Splenic infarcts are expected complications in diseases like myeloproliferative disorders, hemolytic anemia, sepsis, lymphoma and sarcomas. Embolic events like infective endocarditis and atrial fibrillation, abdominal trauma, external compression and torsion can also produce splenic infarcts [5,6,8]. Infarcts may vary in size and may rarely involve the entire organ [7].
Clinically patients present with upper left quadrant pain which may radiate towards the left shoulder. In some cases it may be silent [7]. Patients may develop ipsilateral pleural effusion, perisplenic abscess or splenic vein thrombosis.
Ultrasound is simplest modality available for screening splenic infarct. The infarcted region appears hypo echoic and wedge shaped to the rest of the normal spleen. On color Doppler the infarcted region shows no color uptake [9]. On CT the infarct appears as sharply contoured wedge shaped, hypo dense area without any contrast enhancement [7]. On MRI infarcts show variable signal intensity on both T1- and T2-weighted images based on the time since the vasoocclusive episode and do not enhance after intravenous contrast material administration.
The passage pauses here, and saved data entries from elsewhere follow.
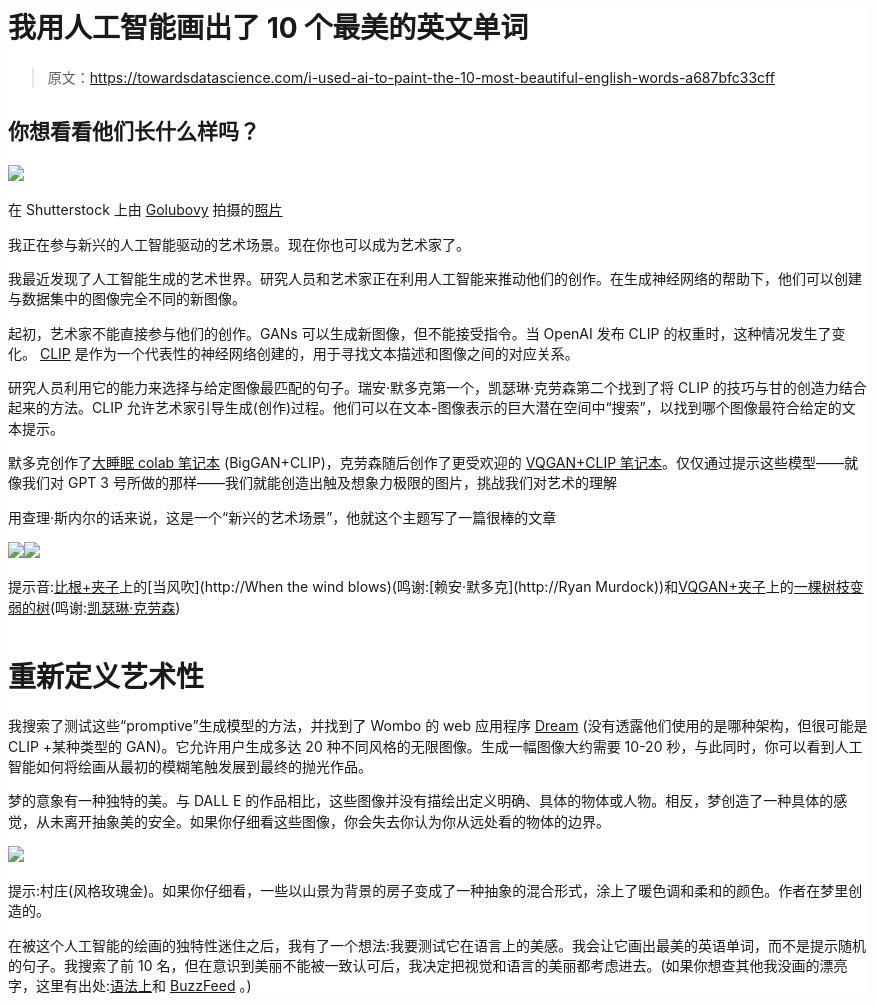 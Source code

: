 # 我用人工智能画出了 10 个最美的英文单词

> 原文：<https://towardsdatascience.com/i-used-ai-to-paint-the-10-most-beautiful-english-words-a687bfc33cff>

## 你想看看他们长什么样吗？

![](img/35041d9b292a2b7b57696d10a801f340.png)

在 Shutterstock 上由 [Golubovy](https://www.shutterstock.com/es/g/Golubovy) 拍摄的[照片](https://www.shutterstock.com/es/image-photo/creative-hobby-contemporary-art-course-talented-1379582222)

我正在参与新兴的人工智能驱动的艺术场景。现在你也可以成为艺术家了。

我最近发现了人工智能生成的艺术世界。研究人员和艺术家正在利用人工智能来推动他们的创作。在生成神经网络的帮助下，他们可以创建与数据集中的图像完全不同的新图像。

起初，艺术家不能直接参与他们的创作。GANs 可以生成新图像，但不能接受指令。当 OpenAI 发布 CLIP 的权重时，这种情况发生了变化。 [CLIP](https://openai.com/blog/clip/) 是作为一个代表性的神经网络创建的，用于寻找文本描述和图像之间的对应关系。

研究人员利用它的能力来选择与给定图像最匹配的句子。瑞安·默多克第一个，凯瑟琳·克劳森第二个找到了将 CLIP 的技巧与甘的创造力结合起来的方法。CLIP 允许艺术家引导生成(创作)过程。他们可以在文本-图像表示的巨大潜在空间中“搜索”，以找到哪个图像最符合给定的文本提示。

默多克创作了[大睡眠 colab 笔记本](https://colab.research.google.com/github/levindabhi/CLIP-Notebooks/blob/main/The_Big_Sleep_BigGANxCLIP.ipynb) (BigGAN+CLIP)，克劳森随后创作了更受欢迎的 [VQGAN+CLIP 笔记本](https://colab.research.google.com/github/justinjohn0306/VQGAN-CLIP/blob/main/VQGAN%2BCLIP_(z%2Bquantize_method_with_augmentations%2C_user_friendly_interface).ipynb)。仅仅通过提示这些模型——就像我们对 GPT 3 号所做的那样——我们就能创造出触及想象力极限的图片，挑战我们对艺术的理解

用查理·斯内尔的话来说，这是一个“新兴的艺术场景”，他就这个主题写了一篇很棒的文章

![](img/b5a2920b689f4e52afa99d352feb599b.png)![](img/d2cf45cb44a85fff1a2df37d80d3efaf.png)

提示音:[比根+夹子](https://colab.research.google.com/github/levindabhi/CLIP-Notebooks/blob/main/The_Big_Sleep_BigGANxCLIP.ipynb)上的[当风吹](http://When the wind blows)(鸣谢:[赖安·默多克](http://Ryan Murdock))和[VQGAN+夹子](https://colab.research.google.com/github/justinjohn0306/VQGAN-CLIP/blob/main/VQGAN%2BCLIP_%28z%2Bquantize_method_with_augmentations%2C_user_friendly_interface%29.ipynb)上的[一棵树枝变弱的树](https://twitter.com/advadnoun/status/1399896134420615170?s=20)(鸣谢:[凯瑟琳·克劳森](https://twitter.com/RiversHaveWings))

# 重新定义艺术性

我搜索了测试这些“promptive”生成模型的方法，并找到了 Wombo 的 web 应用程序 [Dream](https://app.wombo.art/) (没有透露他们使用的是哪种架构，但很可能是 CLIP +某种类型的 GAN)。它允许用户生成多达 20 种不同风格的无限图像。生成一幅图像大约需要 10-20 秒，与此同时，你可以看到人工智能如何将绘画从最初的模糊笔触发展到最终的抛光作品。

梦的意象有一种独特的美。与 DALL E 的作品相比，这些图像并没有描绘出定义明确、具体的物体或人物。相反，梦创造了一种具体的感觉，从未离开抽象美的安全。如果你仔细看这些图像，你会失去你认为你从远处看的物体的边界。

![](img/f59bc3e581e7e11ce5713553385a1196.png)

提示:村庄(风格玫瑰金)。如果你仔细看，一些以山景为背景的房子变成了一种抽象的混合形式，涂上了暖色调和柔和的颜色。作者在梦里创造的。

在被这个人工智能的绘画的独特性迷住之后，我有了一个想法:我要测试它在语言上的美感。我会让它画出最美的英语单词，而不是提示随机的句子。我搜索了前 10 名，但在意识到美丽不能被一致认可后，我决定把视觉和语言的美丽都考虑进去。(如果你想查其他我没画的漂亮字，这里有出处:[语法上](https://www.grammarly.com/blog/most-beautiful-english-words/)和 [BuzzFeed](https://www.buzzfeed.com/danieldalton/bob-ombinate) 。)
Conservative treatment is the main stay of management .Surgical intervention is required when there is total infarct, sub capsular hemorrhage, hemoperitoneum or abscess formation [9].
Conclusion
This report highlights the fact that underlying dormant hemolytic condition should be suspected in an otherwise normal individual experiencing symptoms, signs of vasoocclusive crisis (in this case – splenic infarct) under hypoxic conditions such as in high altitude ascent [5,10].